[PROVIDED DATA]
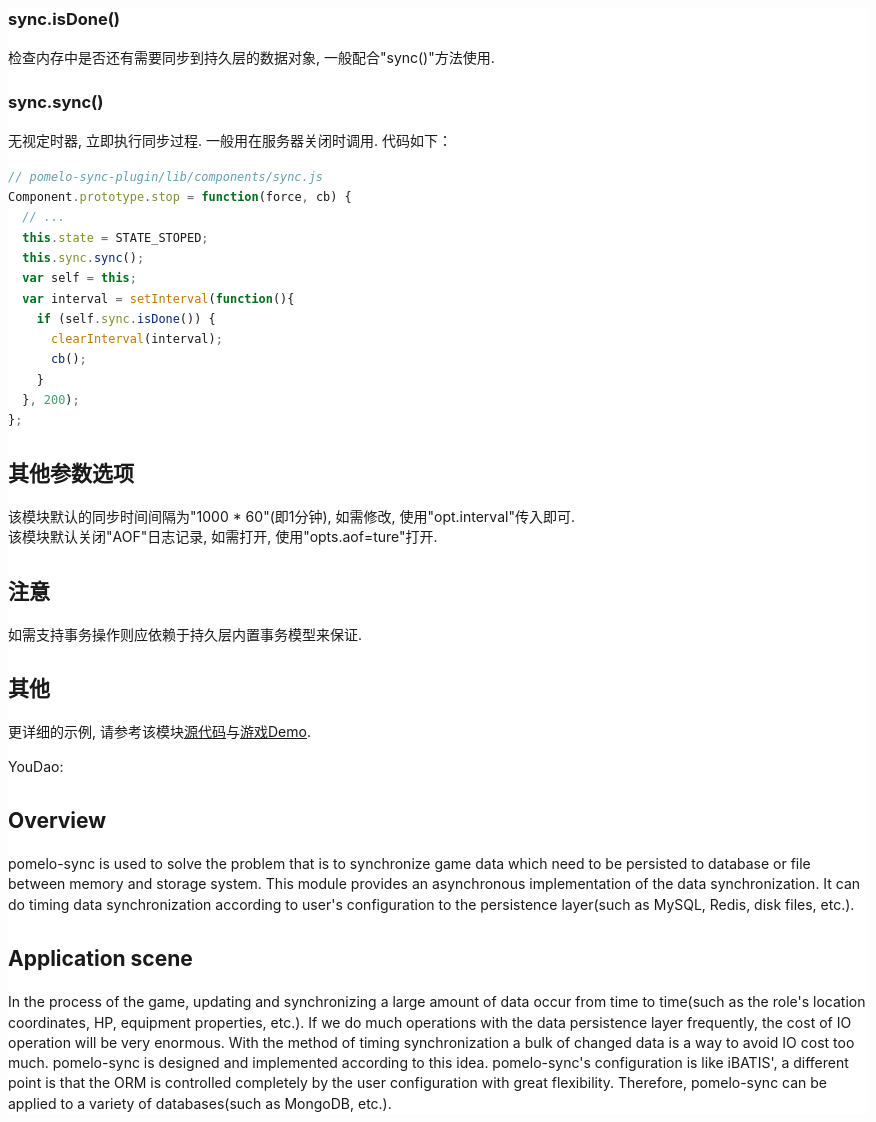 ### sync.isDone()
检查内存中是否还有需要同步到持久层的数据对象, 一般配合"sync()"方法使用.

### sync.sync()
无视定时器, 立即执行同步过程. 一般用在服务器关闭时调用. 代码如下：
``` javascript
// pomelo-sync-plugin/lib/components/sync.js
Component.prototype.stop = function(force, cb) {
  // ...
  this.state = STATE_STOPED;
  this.sync.sync();
  var self = this;
  var interval = setInterval(function(){
    if (self.sync.isDone()) {
      clearInterval(interval);
      cb();
    }
  }, 200);
};
``` 

## 其他参数选项
该模块默认的同步时间间隔为"1000 * 60"(即1分钟), 如需修改, 使用"opt.interval"传入即可. <br/>
该模块默认关闭"AOF"日志记录, 如需打开, 使用"opts.aof=ture"打开. 

## 注意
如需支持事务操作则应依赖于持久层内置事务模型来保证.

## 其他
更详细的示例, 请参考该模块[源代码](https://github.com/NetEase/pomelo-sync)与[游戏Demo](https://github.com/NetEase/lordofpomelo). 


$$$$$$$$$$$$$$$$$$$$$$$$$$$$$$$$$$$$$$$$$$$$$$$$$$$$$$$$$$$$$$$$$$$$$$$$$$$$$$$$$$$$$$$$$$$$$$$$$$$$
$$$$$$$$$$$$$$$$$$$$$$$$$$$$$$$$$$$$$$$$$$$$$$$$$$$$$$$$$$$$$$$$$$$$$$$$$$$$$$$$$$$$$$$$$$$$$$$$$$$$

YouDao:

## Overview
pomelo-sync is used to solve the problem that is to synchronize game data which need to be persisted to database or file between memory and storage system. This module provides an asynchronous implementation of the data synchronization. It can do timing data synchronization according to user's configuration to the persistence layer(such as MySQL, Redis, disk files, etc.). 
 
## Application scene
In the process of the game, updating and synchronizing a large amount of data occur from time to time(such as the role's location coordinates, HP, equipment properties, etc.). If we do much operations with the data persistence layer frequently, the cost of IO operation will be very enormous. With the method of timing synchronization a bulk of changed data is a way to avoid IO cost too much. pomelo-sync is designed and implemented according to this idea. pomelo-sync's configuration is like iBATIS', a different point is that the ORM is controlled completely by the user configuration with great flexibility. Therefore, pomelo-sync can be applied to a variety of databases(such as MongoDB, etc.).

[DIRECTIONS FOR THIS TASK]
Word for word, write out the full listing, leaving the pictures aside.

[ANSWER AREA]
 ### sync.isDone()
检查内存中是否还有需要同步到持久层的数据对象, 一般配合"sync()"方法使用.

### sync.sync()
无视定时器, 立即执行同步过程. 一般用在服务器关闭时调用. 代码如下：
``` javascript
// pomelo-sync-plugin/lib/components/sync.js
Component.prototype.stop = function(force, cb) {
  // ...
  this.state = STATE_STOPED;
  this.sync.sync();
  var self = this;
  var interval = setInterval(function(){
    if (self.sync.isDone()) {
      clearInterval(interval);
      cb();
    }
  }, 200);
};
``` 

## 其他参数选项
该模块默认的同步时间间隔为"1000 * 60"(即1分钟), 如需修改, 使用"opt.interval"传入即可. <br/>
该模块默认关闭"AOF"日志记录, 如需打开, 使用"opts.aof=ture"打开. 

## 注意
如需支持事务操作则应依赖于持久层内置事务模型来保证.

## 其他
更详细的示例, 请参考该模块[源代码](https://github.com/NetEase/pomelo-sync)与[游戏Demo](https://github.com/NetEase/lordofpomelo). 


$$$$$$$$$$$$$$$$$$$$$$$$$$$$$$$$$$$$$$$$$$$$$$$$$$$$$$$$$$$$$$$$$$$$$$$$$$$$$$$$$$$$$$$$$$$$$$$$$$$$
$$$$$$$$$$$$$$$$$$$$$$$$$$$$$$$$$$$$$$$$$$$$$$$$$$$$$$$$$$$$$$$$$$$$$$$$$$$$$$$$$$$$$$$$$$$$$$$$$$$$

YouDao:

## Overview
pomelo-sync is used to solve the problem that is to synchronize game data which need to be persisted to database or file between memory and storage system. This module provides an asynchronous implementation of the data synchronization. It can do timing data synchronization according to user's configuration to the persistence layer(such as MySQL, Redis, disk files, etc.). 
 
## Application scene
In the process of the game, updating and synchronizing a large amount of data occur from time to time(such as the role's location coordinates, HP, equipment properties, etc.). If we do much operations with the data persistence layer frequently, the cost of IO operation will be very enormous. With the method of timing synchronization a bulk of changed data is a way to avoid IO cost too much. pomelo-sync is designed and implemented according to this idea. pomelo-sync's configuration is like iBATIS', a different point is that the ORM is controlled completely by the user configuration with great flexibility. Therefore, pomelo-sync can be applied to a variety of databases(such as MongoDB, etc.).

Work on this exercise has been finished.